Reading more Steiner is both exciting and irritating. He is perfect and pure “old school” and I finally thought to myself, Yea, why didn’t God get rid of one of the weaker commandments (thou shalt not not) and have the 10th be Thou shalt not demonstrate your own brilliance until After you have demonstrated your own blindnesses before imposing power of any sort over another, including views and opinions and interpretations. Steiner is the “best” of high humanistic education of two generations ago—-or presents himself that way. But maybe he was just the best A-grabber, too.
Maybe at least it should be a law for all memoirists and autobiographers—you may not publish your book unless you have a chapter called “My Blindspots” that has been edited by someone outside all your major spheres of influence. I guess that would take all the fun out of reading memoirs.
Finally though I gave up on Steiner—the way I think I have every time I have looked into one of his books. Insufferable pedant is I guess the short phrase. His memoir is entitled “Errata” and his stance toward his readers is precisely that—”you did not get my points earlier so let me try once again you dummkopf to correct your errors.” Yes he is brilliant, polymath, cultured, worldly blah blah blah—but if this is the best that a life in literature has to offer then no wonder the study of literature is as in sharp decline—-as all other studies.
He was smart and wise enough to reject Theory & he mastered the old style philology & now he makes endless discernments and judgments. Maybe he should have been a canon lawyer or a corporate defense lawyer.
Once again I find that it is the voice–the voices—of the “truth-tellers,” the historians and memoirists and auto-biographers that I have little patience with after I’ve satisfied a curiosity here or there about this or that point of needless trivia or gossip. For real pleasure and truth, give me the lying sons of bitches who write fiction every time.

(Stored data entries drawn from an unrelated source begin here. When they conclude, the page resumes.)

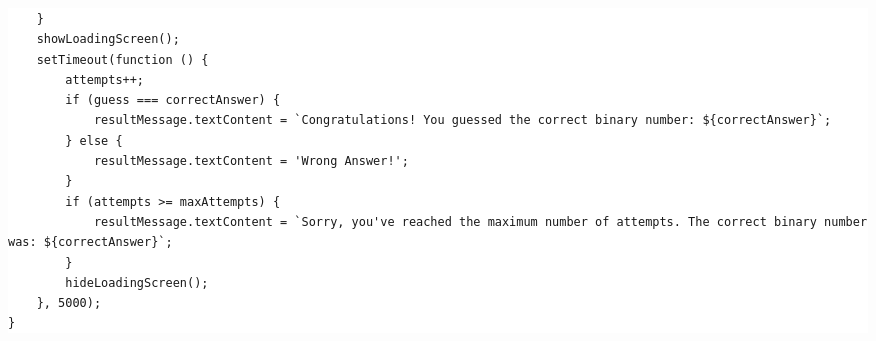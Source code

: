         }
        showLoadingScreen();
        setTimeout(function () {
            attempts++;
            if (guess === correctAnswer) {
                resultMessage.textContent = `Congratulations! You guessed the correct binary number: ${correctAnswer}`;
            } else {
                resultMessage.textContent = 'Wrong Answer!';
            }
            if (attempts >= maxAttempts) {
                resultMessage.textContent = `Sorry, you've reached the maximum number of attempts. The correct binary number was: ${correctAnswer}`;
            }
            hideLoadingScreen();
        }, 5000);
    }
</script>
</body>
</html>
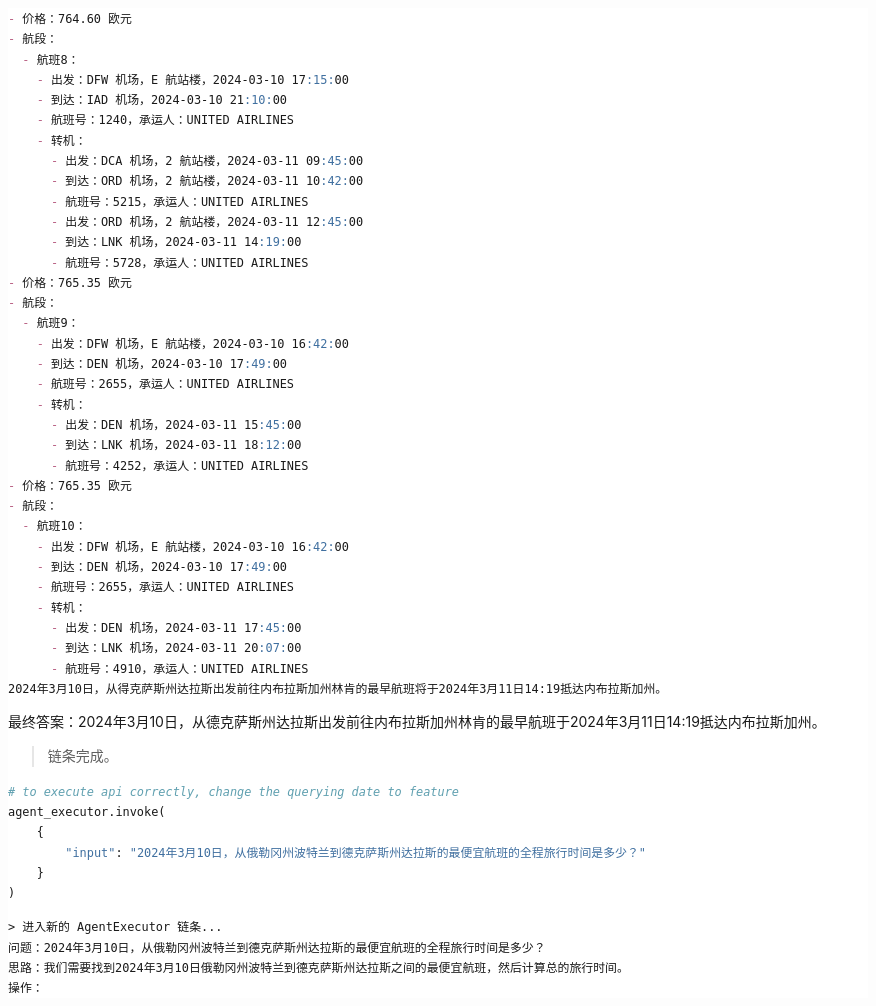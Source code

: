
 ```markdown
- 价格：764.60 欧元
- 航段：
  - 航班8：
    - 出发：DFW 机场，E 航站楼，2024-03-10 17:15:00
    - 到达：IAD 机场，2024-03-10 21:10:00
    - 航班号：1240，承运人：UNITED AIRLINES
    - 转机：
      - 出发：DCA 机场，2 航站楼，2024-03-11 09:45:00
      - 到达：ORD 机场，2 航站楼，2024-03-11 10:42:00
      - 航班号：5215，承运人：UNITED AIRLINES
      - 出发：ORD 机场，2 航站楼，2024-03-11 12:45:00
      - 到达：LNK 机场，2024-03-11 14:19:00
      - 航班号：5728，承运人：UNITED AIRLINES
- 价格：765.35 欧元
- 航段：
  - 航班9：
    - 出发：DFW 机场，E 航站楼，2024-03-10 16:42:00
    - 到达：DEN 机场，2024-03-10 17:49:00
    - 航班号：2655，承运人：UNITED AIRLINES
    - 转机：
      - 出发：DEN 机场，2024-03-11 15:45:00
      - 到达：LNK 机场，2024-03-11 18:12:00
      - 航班号：4252，承运人：UNITED AIRLINES
- 价格：765.35 欧元
- 航段：
  - 航班10：
    - 出发：DFW 机场，E 航站楼，2024-03-10 16:42:00
    - 到达：DEN 机场，2024-03-10 17:49:00
    - 航班号：2655，承运人：UNITED AIRLINES
    - 转机：
      - 出发：DEN 机场，2024-03-11 17:45:00
      - 到达：LNK 机场，2024-03-11 20:07:00
      - 航班号：4910，承运人：UNITED AIRLINES
2024年3月10日，从得克萨斯州达拉斯出发前往内布拉斯加州林肯的最早航班将于2024年3月11日14:19抵达内布拉斯加州。
```

最终答案：2024年3月10日，从德克萨斯州达拉斯出发前往内布拉斯加州林肯的最早航班于2024年3月11日14:19抵达内布拉斯加州。

> 链条完成。

```python
# to execute api correctly, change the querying date to feature
agent_executor.invoke(
    {
        "input": "2024年3月10日，从俄勒冈州波特兰到德克萨斯州达拉斯的最便宜航班的全程旅行时间是多少？"
    }
)
```

```output
> 进入新的 AgentExecutor 链条...
问题：2024年3月10日，从俄勒冈州波特兰到德克萨斯州达拉斯的最便宜航班的全程旅行时间是多少？
思路：我们需要找到2024年3月10日俄勒冈州波特兰到德克萨斯州达拉斯之间的最便宜航班，然后计算总的旅行时间。
操作：
```
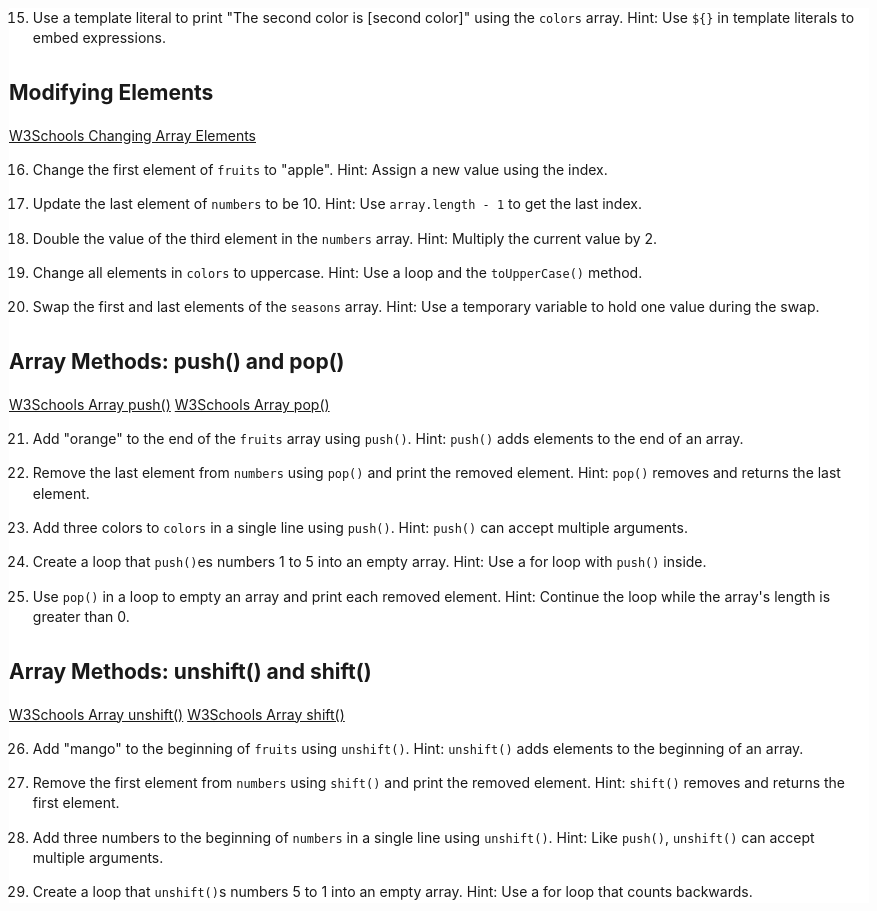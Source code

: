 15. Use a template literal to print "The second color is [second color]" using the `colors` array.
    Hint: Use `${}` in template literals to embed expressions.

## Modifying Elements
[W3Schools Changing Array Elements](https://www.w3schools.com/js/js_array_methods.asp)

16. Change the first element of `fruits` to "apple".
    Hint: Assign a new value using the index.

17. Update the last element of `numbers` to be 10.
    Hint: Use `array.length - 1` to get the last index.

18. Double the value of the third element in the `numbers` array.
    Hint: Multiply the current value by 2.

19. Change all elements in `colors` to uppercase.
    Hint: Use a loop and the `toUpperCase()` method.

20. Swap the first and last elements of the `seasons` array.
    Hint: Use a temporary variable to hold one value during the swap.

## Array Methods: push() and pop()
[W3Schools Array push()](https://www.w3schools.com/jsref/jsref_push.asp)
[W3Schools Array pop()](https://www.w3schools.com/jsref/jsref_pop.asp)

21. Add "orange" to the end of the `fruits` array using `push()`.
    Hint: `push()` adds elements to the end of an array.

22. Remove the last element from `numbers` using `pop()` and print the removed element.
    Hint: `pop()` removes and returns the last element.

23. Add three colors to `colors` in a single line using `push()`.
    Hint: `push()` can accept multiple arguments.

24. Create a loop that `push()`es numbers 1 to 5 into an empty array.
    Hint: Use a for loop with `push()` inside.

25. Use `pop()` in a loop to empty an array and print each removed element.
    Hint: Continue the loop while the array's length is greater than 0.

## Array Methods: unshift() and shift()
[W3Schools Array unshift()](https://www.w3schools.com/jsref/jsref_unshift.asp)
[W3Schools Array shift()](https://www.w3schools.com/jsref/jsref_shift.asp)

26. Add "mango" to the beginning of `fruits` using `unshift()`.
    Hint: `unshift()` adds elements to the beginning of an array.

27. Remove the first element from `numbers` using `shift()` and print the removed element.
    Hint: `shift()` removes and returns the first element.

28. Add three numbers to the beginning of `numbers` in a single line using `unshift()`.
    Hint: Like `push()`, `unshift()` can accept multiple arguments.

29. Create a loop that `unshift()`s numbers 5 to 1 into an empty array.
    Hint: Use a for loop that counts backwards.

Historian John Lukacs, also in his 80s, calls his recent memoir Last Rites. Maybe that is just as magisterial, just as bad.











I agree.
Sentences, paragraphs, chapters by Steiner seem soaked in self-loathing – but they are so dense it is really difficult to tell. Why is he so afraid of expressing himself more simply and more clearly? Is it because he is afraid he doesn’t have quite as much to say as he thinks he has? I cannot remember reading anything as physically painful as Real Presences for ages, and I feel as if I have been reading it for ever.